Maritime tensions effectively neutralising the Strait of Hormuz and complicating Red Sea passages, the global EXIM industry is shifting heavily toward the Cape of Good Hope. What started as a temporary emergency detour has now become the new operational baseline for global trade.

Global shippers, choosing between holding out for Gulf routes or accepting the Cape detour completely changes the math on landed costs and delivery timelines.
Here is the breakdown of what changes when cargo goes south.
Cost-Per-Day Summary:
| Factor | Hormuz/Suez Route | Cape of Good Hope Route |
|---|---|---|
| Extra nautical miles | Baseline | +3,500 to 4,000 nm |
| Extra sailing days (Asia-Europe) | Baseline | +10 to 14 days |
| Fuel cost premium per voyage | Baseline | +$500K to $1M |
| Freight rate increase | Baseline | +30–50% on India lanes |
| Emergency Conflict Surcharge | None | $2,000–$4,000/container |
| War risk premium (VLCC) | ~$100K per transit | $400K+ (or uninsurable) |
| Cargo insurance premium | Baseline | +150–200% |
| Spot container rate (Asia–US West Coast) | ~$1,800–$2,200/40ft | $4,500+ |
Transit Time & Sailing Days:
Rerouting away from the Middle East and taking the long way around Africa fundamentally alters ocean freight schedules.
That distance gap is 3,500 to 4,000 extra nautical miles per voyage. In sailing days, that translates to:
- 7 to 10 additional days on Persian Gulf to North America or Indian west-coast routes
- 10 to 14 additional days on Asia-Europe routes
Fuel Cost: The Bill Per Voyage
A large container vessel burns between 50 and 80 metric tons of fuel per day at sea. At 10 to 14 extra sailing days, the additional bunker consumption per voyage works out to roughly $500,000 to $1 million in direct fuel cost before any carrier markup.

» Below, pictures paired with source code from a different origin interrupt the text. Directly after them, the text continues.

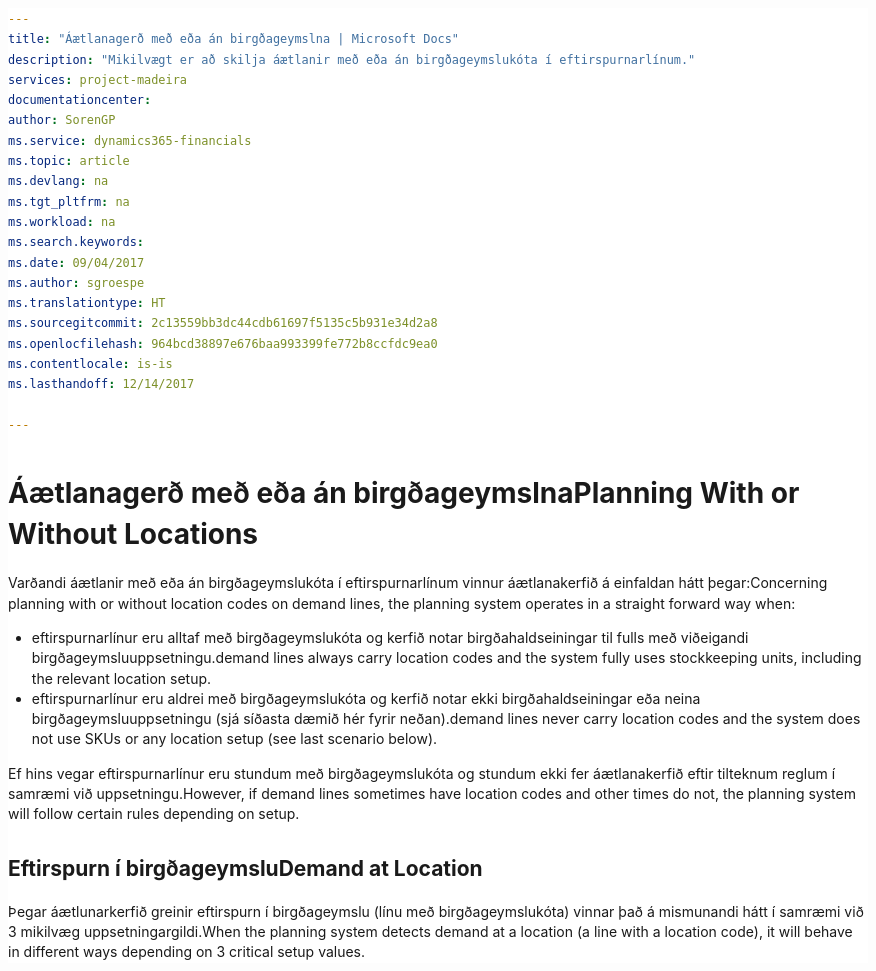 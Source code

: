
 ```yaml
---
title: "Áætlanagerð með eða án birgðageymslna | Microsoft Docs"
description: "Mikilvægt er að skilja áætlanir með eða án birgðageymslukóta í eftirspurnarlínum."
services: project-madeira
documentationcenter: 
author: SorenGP
ms.service: dynamics365-financials
ms.topic: article
ms.devlang: na
ms.tgt_pltfrm: na
ms.workload: na
ms.search.keywords: 
ms.date: 09/04/2017
ms.author: sgroespe
ms.translationtype: HT
ms.sourcegitcommit: 2c13559bb3dc44cdb61697f5135c5b931e34d2a8
ms.openlocfilehash: 964bcd38897e676baa993399fe772b8ccfdc9ea0
ms.contentlocale: is-is
ms.lasthandoff: 12/14/2017

---
```

# <a name="planning-with-or-without-locations"></a><span data-ttu-id="eb2d4-103">Áætlanagerð með eða án birgðageymslna</span><span class="sxs-lookup"><span data-stu-id="eb2d4-103">Planning With or Without Locations</span></span>
<span data-ttu-id="eb2d4-104">Varðandi áætlanir með eða án birgðageymslukóta í eftirspurnarlínum vinnur áætlanakerfið á einfaldan hátt þegar:</span><span class="sxs-lookup"><span data-stu-id="eb2d4-104">Concerning planning with or without location codes on demand lines, the planning system operates in a straight forward way when:</span></span>  

-   <span data-ttu-id="eb2d4-105">eftirspurnarlínur eru alltaf með birgðageymslukóta og kerfið notar birgðahaldseiningar til fulls með viðeigandi birgðageymsluuppsetningu.</span><span class="sxs-lookup"><span data-stu-id="eb2d4-105">demand lines always carry location codes and the system fully uses stockkeeping units, including the relevant location setup.</span></span>  
-   <span data-ttu-id="eb2d4-106">eftirspurnarlínur eru aldrei með birgðageymslukóta og kerfið notar ekki birgðahaldseiningar eða neina birgðageymsluuppsetningu (sjá síðasta dæmið hér fyrir neðan).</span><span class="sxs-lookup"><span data-stu-id="eb2d4-106">demand lines never carry location codes and the system does not use SKUs or any location setup (see last scenario below).</span></span>  

<span data-ttu-id="eb2d4-107">Ef hins vegar eftirspurnarlínur eru stundum með birgðageymslukóta og stundum ekki fer áætlanakerfið eftir tilteknum reglum í samræmi við uppsetningu.</span><span class="sxs-lookup"><span data-stu-id="eb2d4-107">However, if demand lines sometimes have location codes and other times do not, the planning system will follow certain rules depending on setup.</span></span>  

## <a name="demand-at-location"></a><span data-ttu-id="eb2d4-108">Eftirspurn í birgðageymslu</span><span class="sxs-lookup"><span data-stu-id="eb2d4-108">Demand at Location</span></span>  
<span data-ttu-id="eb2d4-109">Þegar áætlunarkerfið greinir eftirspurn í birgðageymslu (línu með birgðageymslukóta) vinnar það á mismunandi hátt í samræmi við 3 mikilvæg uppsetningargildi.</span><span class="sxs-lookup"><span data-stu-id="eb2d4-109">When the planning system detects demand at a location (a line with a location code), it will behave in different ways depending on 3 critical setup values.</span></span>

Fuel surcharges on affected lanes have risen 15–25% since the crisis began. A container that previously carried a $400 fuel surcharge now carries $500 to $600.
Insurance Premiums:
- War risk premiums surged more than 300% compared to January 2025 levels
- A VLCC that previously paid roughly $100,000 for a Hormuz transit now faces over $400,000
- Cargo insurance on Gulf-routed shipments is up 150–200%
The risk isn’t just financial. Approximately 170 containerships and 450,000 TEU of cargo were stranded or drifting in the Gulf of Oman in early March, unable to safely exit the Hormuz zone.